5 iOS Apps Essential for Cuba / Yoani Sanchez

Guava Mac

Where will the first Apple store in Havana be? I wonder sometimes when I am fabulating about the future. I imagine it on the corner of Galiano and Reina, above those arches that could well support an enormous apple. Although much is needed before we will see Steve Jobs’s creatures in a display window in Havana legally, these well-designed gadgets with their excellent technology have already broken into the national scene. In the informal market, the solidarity of so many travelers and the appetite for modernity have come together to make an iPad or MacBook Pro increasingly common in our lives.

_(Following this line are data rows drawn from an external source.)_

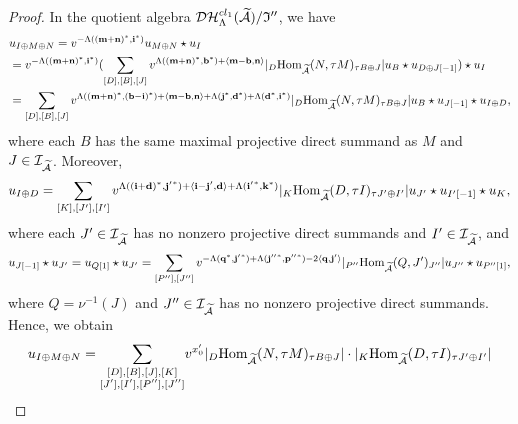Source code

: \documentclass[reqno,12pt]{amsart}
\numberwithin{equation}{section}
\def\lr#1{\langle #1\rangle} \def\fin{\hfill$\square$}  \def\lra{\longrightarrow} \def\mod{\mbox{\rm \textbf{mod}}\,}\def\Mod{\mbox{\rm mod}\,}\def\top{\mbox{\rm top}\,}\def\soc{\mbox{\rm soc}\,}
\theoremstyle{plain} %
\theoremstyle{definition} %
\begin{document}
\begin{proof}
In the quotient algebra $\mathcal {D}\mathcal {H}_\Lambda^{{cl}_1}(\widetilde{\A})/\mathfrak{I}''$, we have
\begin{equation*}
\begin{split}
&u_{I\oplus M\oplus N}
=v^{-\Lambda((\mathbf{m}+\mathbf{n})^\ast, \mathbf{i}^\ast)} u_{M\oplus N}\star u_I\\
&=v^{-\Lambda((\mathbf{m}+\mathbf{n})^\ast, \mathbf{i}^\ast)} (\sum_{[D],[B],[J]}v^{\Lambda((\mathbf{m}+\mathbf{n})^\ast,\mathbf{b}^\ast)+\langle \mathbf{m}-\mathbf{b},\mathbf{n}\rangle}|_D\Hom_{\widetilde{\A}}(N,\tau M)_{\tau B\oplus J}|u_B\star u_{D\oplus J[-1]})\star u_I\\
&=\sum_{[D],[B],[J]}v^{\Lambda((\mathbf{m}+\mathbf{n})^\ast,(\mathbf{b}-\mathbf{i})^\ast)+\langle \mathbf{m}-\mathbf{b},\mathbf{n}\rangle+\Lambda({\bf j}^\ast,{\bf d}^\ast)+\Lambda({\bf d}^\ast,{\bf i}^\ast)}|_D\Hom_{\widetilde{\A}}(N,\tau M)_{\tau B\oplus J}|u_B\star u_{J[-1]}\star u_{I\oplus D},
\end{split}\end{equation*}
where each $B$ has the same maximal projective direct summand as $M$ and $J\in\mathcal{I}_{\widetilde{\A}}$. Moreover,
\begin{equation*}
\begin{split}
u_{I\oplus D}=\sum_{[K],[J'],[I']}v^{\Lambda(({\bf i}+{\bf d})^\ast,{{\bf j}'}^\ast)+\lr{{\bf i}-{\bf j}',{\bf d}}+\Lambda({{\bf i}'}^\ast,{\bf k}^\ast)}|_K\Hom_{\widetilde{\A}}(D,\tau I)_{\tau J'\oplus I'}|u_{J'}\star u_{I'[-1]}\star u_K,
\end{split}\end{equation*}
where each $J'\in\mathcal{I}_{\widetilde{\A}}$ has no nonzero projective direct summands and $I'\in\mathcal{I}_{\widetilde{\A}}$,
and
\begin{equation*}
\begin{split}
u_{J[-1]}\star u_{J'}=u_{Q[1]}\star u_{J'}
=\sum_{[P''],[J'']}v^{-\Lambda({\bf q}^\ast,{{\bf j}'}^\ast)+\Lambda({{\bf j}''}^\ast,{{\bf p}''}^\ast)-2\lr{{\bf q},{\bf j}'}}|_{P''}\Hom_{\widetilde{\A}}(Q,J')_{J''}|u_{J''}\star u_{P''[1]},
\end{split}\end{equation*}
where $Q=\nu^{-1}(J)$ and $J''\in\mathcal{I}_{\widetilde{\A}}$ has no nonzero projective direct summands. Hence, we obtain
\begin{equation*}
\begin{split}
u_{I\oplus M\oplus N}
=\sum_{\substack{[D],[B],[J], [K]\\ [J'],[I'], [P''],[J'']}}&v^{x'_0}|_D\Hom_{\widetilde{\A}}(N,\tau M)_{\tau B\oplus J}|\cdot |_K\Hom_{\widetilde{\A}}(D,\tau I)_{\tau J'\oplus I'}|\\

\end{split}
\end{equation*}
\end{proof}
\end{document}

The taste for iPhones has strengthened the market for applications for these smart phones. Useful packages, including games, maps of the whole country, dictionaries and audiovisual publications, can be acquired in numerous private workshops throughout the Island. The technicians in these matters are very young, offering also to unlock terminals, jailbreak, change the glass if it breaks, clean the start button, and supply a wide range of connectors to recharge the battery, or plug it into a computer. There is something for all tastes and pockets.

Among the iOS applications most requested by domestic customers, here is a list of the five essential ones. Tools needed to elude censorship, solve daily problems, and amuse us a little.

– OffMaps2: Excellent functionality with maps of several Cuban provinces and the ability to use these without an Internet connection. Its “street” is pretty true to live, with the addition of being able to locate sites of interests in our surroundings, wherever we are. The geo-locator service works by triangulating off cellphone towers and not by satellite. Although less precise, it keeps us from getting lost in cities and towns we visit for the first time.

–  Minipedia: An offline version of the famous interactive encyclopedia, Wikipedia. The advantage of this application is that it doesn’t require a jailbroken phone. You can get the Spanish XL database, updated but without images. Other apps compete with Minipedia, among them Wiki Español and the functionality of Wikipedia installed in the Safari navigator itself, although this latter needs a jailbroken phone.

Messy SMS: For those interested in sending text messages to friends without the phone company being able to snoop on the contents, this application is perfect. You and your friend simply agree on a password and with that you can encrypt and decrypt texts sent. Fun, easy and necessary for those times when more than one indiscreet eye is spying on our private messaging.

–  WordLens: Nice functionality that mixes the camera with a translator for several languages. It allows you to immediately translate posters and written phrases within reach of our phone’s camera lens. Although the result is a word-by-word translation, without any literary or metaphoric flight, it helps in situations where we’re in a hurry and don’t know how to decipher what a text says.

– PhotoStudio: To edit your photos with just a few moves on the screen, this app comes in handy. It includes filters, the ability to crop or resize an image and even add text on it. After working on the photo, we have the option to save it, export it, or upload it to a social network… although this latter only if we have access to the Internet.

I hope that these slices of the apple serve as signs that point the way to a day when Apple, without restrictions, will come into our lives.